L'Editoriale / Bergamo Città
Venerdì 21 Marzo 2025
Servizi pubblici e disagi: le scelte dei sindaci e il senso di comunità
ITALIA. Le auto sono quasi ferme, ormai, là fuori. Lo dicono i dati che la Provincia, ente terzo, ha presentato giovedì 20 marzo in Regione: prima della decisione di Gorle di chiudere i suoi varchi, le auto attraversavano l’incrocio della Martinella a una media di 45 orari, più che dignitosa considerata la mole dei pendolari che ogni giorno scendono dalla Val Seriana per raggiungere il capoluogo.
Ora, quasi, si cammina: 20 orari. E però, a Gorle si sta meglio, rispondono da «dentro»: le auto sono dimezzate, c’è più quiete, possibile che aprendo bene le orecchie si sentano persino gli uccellini cinguettare. Una soluzione però andrà trovata, perché è evidente a chiunque che non può una comunità piccola decidere sulla pelle di una comunità più grande, escludendo il suo pezzo di assunzione di responsabilità perché così, «dentro», stiamo tutti meglio. Una soluzione andrà trovata perché Gorle ha poco più di 6.500 abitanti e la Val Seriana oltre 136mila. Può, una comunità così piccola, incidere sulla vita, sulle abitudini, sui tempi, sull’economia di una comunità molto più grande? Può, certo, se vince l’individualismo, se vince l’idea che l’importante è che si stia bene «noi», e gli altri pazienza.
Una soluzione però andrà trovata, perché è evidente a chiunque che non può una comunità piccola decidere sulla pelle di una comunità più grande, escludendo il suo pezzo di assunzione di responsabilità perché così, «dentro», stiamo tutti meglio
Non può, invece, se prevale il senso di comunità che un’istituzione dovrebbe sempre avere, osservando e misurando il proprio diritto in relazione con quello altrui. Che poi è proprio quel che capita in ogni comunità, dalla famiglia in su, dove ognuno fa la sua parte per tenere insieme il tutto.

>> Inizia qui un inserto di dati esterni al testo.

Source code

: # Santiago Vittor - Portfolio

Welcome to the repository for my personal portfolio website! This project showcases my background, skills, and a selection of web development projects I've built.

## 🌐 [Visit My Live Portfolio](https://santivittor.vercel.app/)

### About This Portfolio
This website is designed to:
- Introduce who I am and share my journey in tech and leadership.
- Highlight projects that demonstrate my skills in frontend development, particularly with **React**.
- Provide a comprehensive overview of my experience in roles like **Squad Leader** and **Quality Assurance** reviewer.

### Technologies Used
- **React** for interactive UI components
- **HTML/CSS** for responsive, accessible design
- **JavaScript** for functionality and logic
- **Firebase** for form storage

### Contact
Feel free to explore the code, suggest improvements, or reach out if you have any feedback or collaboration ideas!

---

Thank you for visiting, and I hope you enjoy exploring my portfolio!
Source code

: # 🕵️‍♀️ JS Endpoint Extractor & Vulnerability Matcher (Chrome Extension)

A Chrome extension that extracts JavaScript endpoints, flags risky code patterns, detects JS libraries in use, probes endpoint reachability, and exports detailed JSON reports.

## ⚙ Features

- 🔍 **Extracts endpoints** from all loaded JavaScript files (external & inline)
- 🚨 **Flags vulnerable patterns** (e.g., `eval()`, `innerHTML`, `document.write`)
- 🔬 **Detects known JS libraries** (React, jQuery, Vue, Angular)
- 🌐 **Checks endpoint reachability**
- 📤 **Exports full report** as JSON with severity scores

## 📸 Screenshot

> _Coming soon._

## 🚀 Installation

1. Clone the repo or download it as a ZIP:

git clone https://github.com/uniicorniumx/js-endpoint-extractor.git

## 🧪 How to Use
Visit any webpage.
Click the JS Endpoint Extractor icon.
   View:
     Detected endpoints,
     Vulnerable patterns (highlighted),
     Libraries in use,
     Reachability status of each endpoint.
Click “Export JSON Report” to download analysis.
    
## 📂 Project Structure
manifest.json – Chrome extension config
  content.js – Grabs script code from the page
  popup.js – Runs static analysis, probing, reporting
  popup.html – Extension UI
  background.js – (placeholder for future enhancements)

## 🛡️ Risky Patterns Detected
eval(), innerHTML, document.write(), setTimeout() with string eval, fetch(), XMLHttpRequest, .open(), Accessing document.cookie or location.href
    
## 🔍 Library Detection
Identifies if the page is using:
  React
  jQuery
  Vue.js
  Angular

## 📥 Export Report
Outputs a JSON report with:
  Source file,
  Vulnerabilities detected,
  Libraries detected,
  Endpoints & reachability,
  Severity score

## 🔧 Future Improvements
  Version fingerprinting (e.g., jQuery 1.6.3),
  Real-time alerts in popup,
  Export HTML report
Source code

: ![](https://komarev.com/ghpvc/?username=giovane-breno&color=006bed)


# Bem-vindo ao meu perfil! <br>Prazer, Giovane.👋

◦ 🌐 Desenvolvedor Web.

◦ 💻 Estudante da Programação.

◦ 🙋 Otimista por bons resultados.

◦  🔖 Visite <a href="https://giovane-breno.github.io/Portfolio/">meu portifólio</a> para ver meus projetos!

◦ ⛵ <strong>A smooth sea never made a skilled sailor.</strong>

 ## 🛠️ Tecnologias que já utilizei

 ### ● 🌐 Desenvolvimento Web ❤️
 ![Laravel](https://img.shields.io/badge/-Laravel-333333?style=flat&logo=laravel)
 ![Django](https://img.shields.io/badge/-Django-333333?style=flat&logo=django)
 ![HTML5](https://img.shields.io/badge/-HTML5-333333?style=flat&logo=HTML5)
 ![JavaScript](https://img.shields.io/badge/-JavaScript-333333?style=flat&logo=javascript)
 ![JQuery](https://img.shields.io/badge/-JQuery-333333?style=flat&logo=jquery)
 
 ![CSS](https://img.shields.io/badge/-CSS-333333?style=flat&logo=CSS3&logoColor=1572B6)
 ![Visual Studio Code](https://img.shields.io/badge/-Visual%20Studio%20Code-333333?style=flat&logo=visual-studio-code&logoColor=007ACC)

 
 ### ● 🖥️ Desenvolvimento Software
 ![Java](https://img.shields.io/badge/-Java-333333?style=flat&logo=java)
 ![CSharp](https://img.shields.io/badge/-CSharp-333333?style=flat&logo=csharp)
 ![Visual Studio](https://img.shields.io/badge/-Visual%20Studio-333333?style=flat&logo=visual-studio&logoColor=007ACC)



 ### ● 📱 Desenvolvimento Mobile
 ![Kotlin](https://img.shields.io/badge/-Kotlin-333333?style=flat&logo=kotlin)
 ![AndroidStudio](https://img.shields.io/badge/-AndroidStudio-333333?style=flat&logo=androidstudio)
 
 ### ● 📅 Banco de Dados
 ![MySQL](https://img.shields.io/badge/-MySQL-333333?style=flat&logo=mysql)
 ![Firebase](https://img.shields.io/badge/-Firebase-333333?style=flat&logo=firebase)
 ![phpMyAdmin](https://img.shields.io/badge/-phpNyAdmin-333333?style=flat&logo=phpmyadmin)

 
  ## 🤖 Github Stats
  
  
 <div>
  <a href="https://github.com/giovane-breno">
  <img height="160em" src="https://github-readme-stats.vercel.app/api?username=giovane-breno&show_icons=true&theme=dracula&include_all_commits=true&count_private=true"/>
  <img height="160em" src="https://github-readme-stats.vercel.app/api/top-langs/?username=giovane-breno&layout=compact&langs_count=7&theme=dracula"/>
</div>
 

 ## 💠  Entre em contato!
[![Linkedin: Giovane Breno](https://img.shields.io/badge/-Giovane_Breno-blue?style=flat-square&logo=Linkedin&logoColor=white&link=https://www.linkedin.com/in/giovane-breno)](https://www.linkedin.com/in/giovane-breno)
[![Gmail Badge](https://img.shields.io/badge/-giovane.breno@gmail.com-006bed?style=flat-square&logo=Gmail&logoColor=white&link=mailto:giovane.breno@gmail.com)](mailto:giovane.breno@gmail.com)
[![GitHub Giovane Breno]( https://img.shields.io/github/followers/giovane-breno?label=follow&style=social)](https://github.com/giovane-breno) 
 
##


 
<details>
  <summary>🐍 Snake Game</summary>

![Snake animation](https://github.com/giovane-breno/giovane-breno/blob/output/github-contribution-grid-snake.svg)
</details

I disagi anche in altre realtà non mancano
Perché se si ragionasse tutti come l’Amministrazione di Gorle, allora i residenti di Orio al Serio e Grassobbio, che convivono con gli effetti sonori e atmosferici del terzo aeroporto italiano per volumi di traffico, dovrebbero piantare le tende in pista, affiancati dai residenti dei quartieri cittadini interessati, dato del 2024, da circa 110mila tra decolli e atterraggi. Ma l’aeroporto, come i treni che attraversano i quartieri, come le strade e le autostrade, come gli inceneritori, come gli ospedali, come lo stadio, sono servizi pubblici, che portano benefici a tutti e disagi ad alcuni. Chi si fa carico del disagio dell’aeroporto (chi scrive, a scanso di equivoci, ha vissuto per 32 anni a Colognola quando gli aerei erano meno numerosi ma molto, molto più rumorosi) «usufruisce» del sacrificio altrui quando manda la propria immondizia allo smaltimento, quando sale su un treno per Milano che passa sotto le case di S. Tomaso de’ Calvi, quando va alla partita e partecipa a un evento di massa, bello certo, ma che i residenti devono «sopportare». Sopportare, d’altra parte, ha in sé non solo il significato più comune, di tollerare qualcosa di negativo. Sopportare propone anche un senso più nobile, il senso del reggere su di sé, del sostenere.
La mancanza di dialogo
Se ognuno sopporta - regge - il proprio pezzetto, dunque, una comunità si tiene. Se ognuno bada solo al proprio «dentro», liberando le proprie strade e pure sottraendosi al confronto come ha fatto ieri il sindaco di Gorle non andando in Regione - uno sgarbo istituzionale che dal Pirellone dicono non abbia precedenti - ma pubblicando un documento su Facebook, allora le comunità perdono di senso, si sfarinano nell’egoismo.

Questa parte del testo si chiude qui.